**Assignment:** In the records that follow, find each line containing "base" and copy it.

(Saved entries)
******************************
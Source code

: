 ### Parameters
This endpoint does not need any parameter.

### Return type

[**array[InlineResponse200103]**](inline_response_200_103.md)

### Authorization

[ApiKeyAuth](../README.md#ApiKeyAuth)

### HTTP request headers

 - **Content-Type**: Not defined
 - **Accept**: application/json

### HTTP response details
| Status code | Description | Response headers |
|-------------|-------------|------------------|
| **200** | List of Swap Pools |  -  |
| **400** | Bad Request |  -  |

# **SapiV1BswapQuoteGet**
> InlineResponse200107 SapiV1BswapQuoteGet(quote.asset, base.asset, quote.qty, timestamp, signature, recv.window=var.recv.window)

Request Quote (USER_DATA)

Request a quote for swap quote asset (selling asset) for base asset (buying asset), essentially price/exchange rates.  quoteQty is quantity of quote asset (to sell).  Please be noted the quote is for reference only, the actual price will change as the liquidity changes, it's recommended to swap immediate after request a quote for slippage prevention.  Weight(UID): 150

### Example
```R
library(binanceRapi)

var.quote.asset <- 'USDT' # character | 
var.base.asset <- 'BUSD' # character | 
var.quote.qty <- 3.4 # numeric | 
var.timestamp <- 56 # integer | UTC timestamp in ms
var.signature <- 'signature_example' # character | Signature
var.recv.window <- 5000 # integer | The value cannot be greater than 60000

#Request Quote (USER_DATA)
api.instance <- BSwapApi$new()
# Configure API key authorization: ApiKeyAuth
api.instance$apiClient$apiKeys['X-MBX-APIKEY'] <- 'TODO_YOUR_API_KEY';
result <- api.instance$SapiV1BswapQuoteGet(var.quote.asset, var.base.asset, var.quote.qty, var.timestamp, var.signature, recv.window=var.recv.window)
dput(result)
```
******************************
**Response box:**
> InlineResponse200107 SapiV1BswapQuoteGet(quote.asset, base.asset, quote.qty, timestamp, signature, recv.window=var.recv.window)
Request a quote for swap quote asset (selling asset) for base asset (buying asset), essentially price/exchange rates.  quoteQty is quantity of quote asset (to sell).  Please be noted the quote is for reference only, the actual price will change as the liquidity changes, it's recommended to swap immediate after request a quote for slippage prevention.  Weight(UID): 150
var.base.asset <- 'BUSD' # character | 
result <- api.instance$SapiV1BswapQuoteGet(var.quote.asset, var.base.asset, var.quote.qty, var.timestamp, var.signature, recv.window=var.recv.window)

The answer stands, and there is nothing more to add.